I love the AASH, the reports it gives highlight each sensory system, differentiate between discrimination and modulation difficulties and addresses motor planning, sequencing and social/ emotional aspects of sensory integration and processing needs.
It uses clear, non-patronising language and activities appropriate to adults and adolescents. It shows up really clearly a person’s (or their caregiver’s as necessary) perception of their sensory integration and processing needs and how these affect their day to day life. In this instance, the young lady highlighted many sensory processing needs.
The young man reported almost no difficulties, his only score in the primary sensory systems section was mild proprioceptive difficulties. When questioned as to the accuracy of his answers, he tended to reply “well, nobody likes that, do they?”
Having scored the AASH checklists, I completed a SIPT with each person. The SIPT is a battery of 17 tests which assess a person’s sensory integration and processing including perceptual-motor skills through tasks with standardised administration and normative data against which to compare an individuals test results. Guess which person showed more significant difficulties in the direct assessment?
On the SIPT assessment scores between -1 and +1 standard deviation are considered typical, above +1 are strengths and scores below -1 are of clinical significance and require support and will benefit from direct intervention.
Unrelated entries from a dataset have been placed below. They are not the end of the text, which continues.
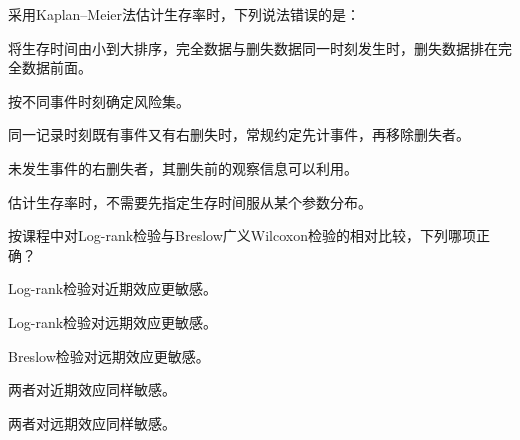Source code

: \par\addvspace{8pt}\noindent\begin{minipage}{\linewidth}


采用Kaplan--Meier法估计生存率时，下列说法错误的是：


\begin{choices}

\item 将生存时间由小到大排序，完全数据与删失数据同一时刻发生时，删失数据排在完全数据前面。

\item 按不同事件时刻确定风险集。

\item 同一记录时刻既有事件又有右删失时，常规约定先计事件，再移除删失者。

\item 未发生事件的右删失者，其删失前的观察信息可以利用。

\item 估计生存率时，不需要先指定生存时间服从某个参数分布。

\end{choices}

\end{minipage}\par\vspace{5pt}

\par\addvspace{8pt}\noindent\begin{minipage}{\linewidth}


按课程中对Log-rank检验与Breslow广义Wilcoxon检验的相对比较，下列哪项正确？


\begin{choices}

\item Log-rank检验对近期效应更敏感。

\item Log-rank检验对远期效应更敏感。

\item Breslow检验对远期效应更敏感。

\item 两者对近期效应同样敏感。

\item 两者对远期效应同样敏感。

\end{choices}

\end{minipage}\par\vspace{5pt}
The exception to this being Post Rotatory Nystagmus in which a low (below -1) or high score (above +1) indicates significant difficulty inhibiting response to vestibular information and often relates to a low Standing and Walking Balance score.
Here are the young lady’s SIPT results:
Definite movement, balance and body awareness difficulties but also some areas of significant strength, particularly around her visual skills and imitation, which she uses to compensate for her body awareness difficulties.
Here’s the young man’s chart:
Strong visual skills, compensating for significant challenges in the other areas.
This experience taught me so much. From the AASH scores, I was expecting the young lady to have much more problems in the SIPT than the young man, their conversation about their lifestyles confirmed this expectation. Still, then the assessment showed so clearly how much of that was related to confidence.
An evaluation based solely on checklists is not enough. It tells you what a person perceives to be their difficulties, guides the direction of evaluation and adds experiential evidence to the overall assessment.
A good questionnaire is evidence-based and norm-referenced, but it always needs to be triangulated with direct observation and where possible structured and standardised assessment. These tools can tell you so much about the respondent’s confidence and resilience and what they find easy or difficult in day to day life. But I have learned it is a mistake to rely upon one alone when assessing somebody’s sensory integration and processing skills and needs”.